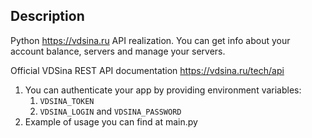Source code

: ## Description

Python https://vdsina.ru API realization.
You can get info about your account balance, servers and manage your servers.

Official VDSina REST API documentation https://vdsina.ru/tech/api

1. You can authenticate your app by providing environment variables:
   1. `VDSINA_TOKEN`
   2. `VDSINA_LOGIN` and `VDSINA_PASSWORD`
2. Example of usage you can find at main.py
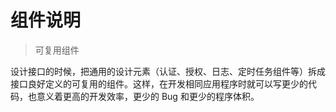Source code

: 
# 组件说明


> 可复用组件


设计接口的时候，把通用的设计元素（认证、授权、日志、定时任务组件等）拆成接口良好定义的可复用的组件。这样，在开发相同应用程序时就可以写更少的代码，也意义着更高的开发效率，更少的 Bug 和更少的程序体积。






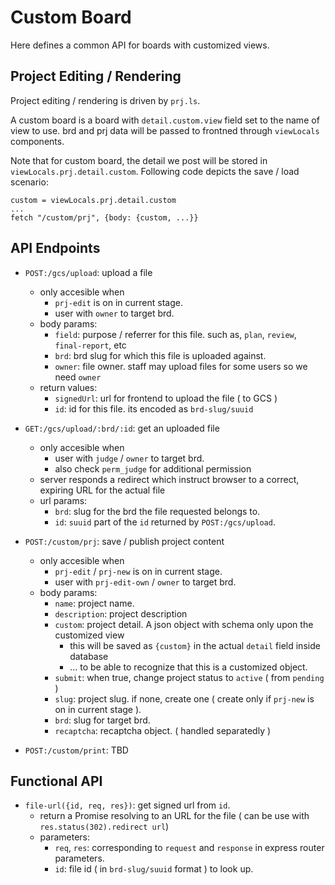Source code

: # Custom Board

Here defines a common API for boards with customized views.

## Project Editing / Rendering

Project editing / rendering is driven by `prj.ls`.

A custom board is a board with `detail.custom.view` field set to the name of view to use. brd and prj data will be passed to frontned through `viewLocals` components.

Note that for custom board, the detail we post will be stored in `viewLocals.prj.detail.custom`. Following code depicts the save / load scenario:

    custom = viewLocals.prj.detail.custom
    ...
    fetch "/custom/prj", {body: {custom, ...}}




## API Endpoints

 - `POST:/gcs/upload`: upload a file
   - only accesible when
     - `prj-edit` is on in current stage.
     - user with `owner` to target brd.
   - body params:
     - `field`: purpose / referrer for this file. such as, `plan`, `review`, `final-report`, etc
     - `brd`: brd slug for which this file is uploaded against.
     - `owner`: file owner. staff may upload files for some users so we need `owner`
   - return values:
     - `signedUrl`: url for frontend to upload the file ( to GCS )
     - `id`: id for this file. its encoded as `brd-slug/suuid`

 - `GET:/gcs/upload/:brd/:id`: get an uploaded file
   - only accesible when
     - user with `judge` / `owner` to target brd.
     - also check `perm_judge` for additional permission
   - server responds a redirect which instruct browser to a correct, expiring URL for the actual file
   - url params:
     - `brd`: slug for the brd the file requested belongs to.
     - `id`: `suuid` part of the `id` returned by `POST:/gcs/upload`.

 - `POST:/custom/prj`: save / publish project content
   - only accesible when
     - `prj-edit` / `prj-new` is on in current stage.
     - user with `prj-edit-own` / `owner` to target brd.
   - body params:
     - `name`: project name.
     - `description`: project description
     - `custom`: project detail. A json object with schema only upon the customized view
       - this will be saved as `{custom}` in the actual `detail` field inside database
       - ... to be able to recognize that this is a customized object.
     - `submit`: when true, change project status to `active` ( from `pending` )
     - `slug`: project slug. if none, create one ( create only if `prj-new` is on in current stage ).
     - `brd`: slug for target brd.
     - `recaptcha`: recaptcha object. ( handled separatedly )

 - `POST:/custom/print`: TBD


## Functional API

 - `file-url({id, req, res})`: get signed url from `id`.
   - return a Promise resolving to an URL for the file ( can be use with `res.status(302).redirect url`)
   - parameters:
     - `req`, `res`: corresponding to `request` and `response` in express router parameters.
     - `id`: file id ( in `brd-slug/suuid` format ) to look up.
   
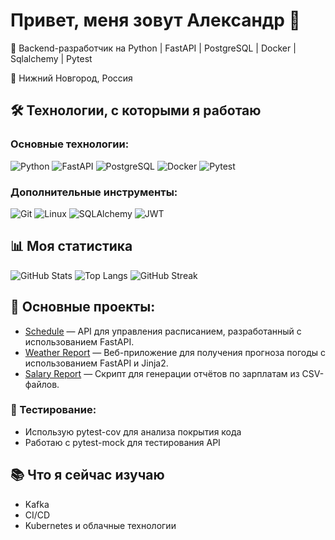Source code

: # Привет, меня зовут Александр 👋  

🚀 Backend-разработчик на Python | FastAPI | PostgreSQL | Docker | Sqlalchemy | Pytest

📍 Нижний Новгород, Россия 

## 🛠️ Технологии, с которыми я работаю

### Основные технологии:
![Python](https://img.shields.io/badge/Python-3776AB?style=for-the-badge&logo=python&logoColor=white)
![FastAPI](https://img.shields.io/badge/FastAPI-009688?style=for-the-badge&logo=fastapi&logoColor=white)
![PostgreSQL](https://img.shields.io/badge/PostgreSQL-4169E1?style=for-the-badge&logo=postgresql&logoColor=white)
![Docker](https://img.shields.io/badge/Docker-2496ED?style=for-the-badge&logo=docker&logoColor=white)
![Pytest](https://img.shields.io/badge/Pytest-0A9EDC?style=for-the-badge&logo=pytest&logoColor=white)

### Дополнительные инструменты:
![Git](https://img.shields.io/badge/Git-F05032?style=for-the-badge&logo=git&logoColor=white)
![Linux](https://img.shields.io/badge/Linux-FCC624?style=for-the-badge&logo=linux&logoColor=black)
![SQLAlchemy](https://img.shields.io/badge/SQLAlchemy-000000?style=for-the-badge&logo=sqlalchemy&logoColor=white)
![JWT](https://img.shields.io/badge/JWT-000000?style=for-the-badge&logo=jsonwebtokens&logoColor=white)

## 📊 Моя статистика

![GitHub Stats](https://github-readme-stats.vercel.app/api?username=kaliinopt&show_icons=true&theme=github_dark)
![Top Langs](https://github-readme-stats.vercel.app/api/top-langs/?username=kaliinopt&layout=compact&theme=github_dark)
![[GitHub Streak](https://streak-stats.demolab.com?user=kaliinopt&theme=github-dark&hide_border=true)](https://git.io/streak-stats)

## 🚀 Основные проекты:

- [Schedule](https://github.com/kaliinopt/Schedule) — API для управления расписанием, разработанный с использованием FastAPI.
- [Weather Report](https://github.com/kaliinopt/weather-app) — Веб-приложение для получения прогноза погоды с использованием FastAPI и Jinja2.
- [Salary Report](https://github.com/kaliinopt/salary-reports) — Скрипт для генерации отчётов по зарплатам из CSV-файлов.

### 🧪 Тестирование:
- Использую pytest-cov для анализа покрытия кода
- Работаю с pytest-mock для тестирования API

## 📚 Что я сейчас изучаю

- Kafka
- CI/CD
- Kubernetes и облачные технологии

━━━━━━━━━━

The lines from the start of the records above through the line that holds "Official VDSina REST" are to be copied exactly, both ends included, and no pictures are to be copied.

Source code

: ## Description

Python https://vdsina.ru API realization.
You can get info about your account balance, servers and manage your servers.

Official VDSina REST API documentation https://vdsina.ru/tech/api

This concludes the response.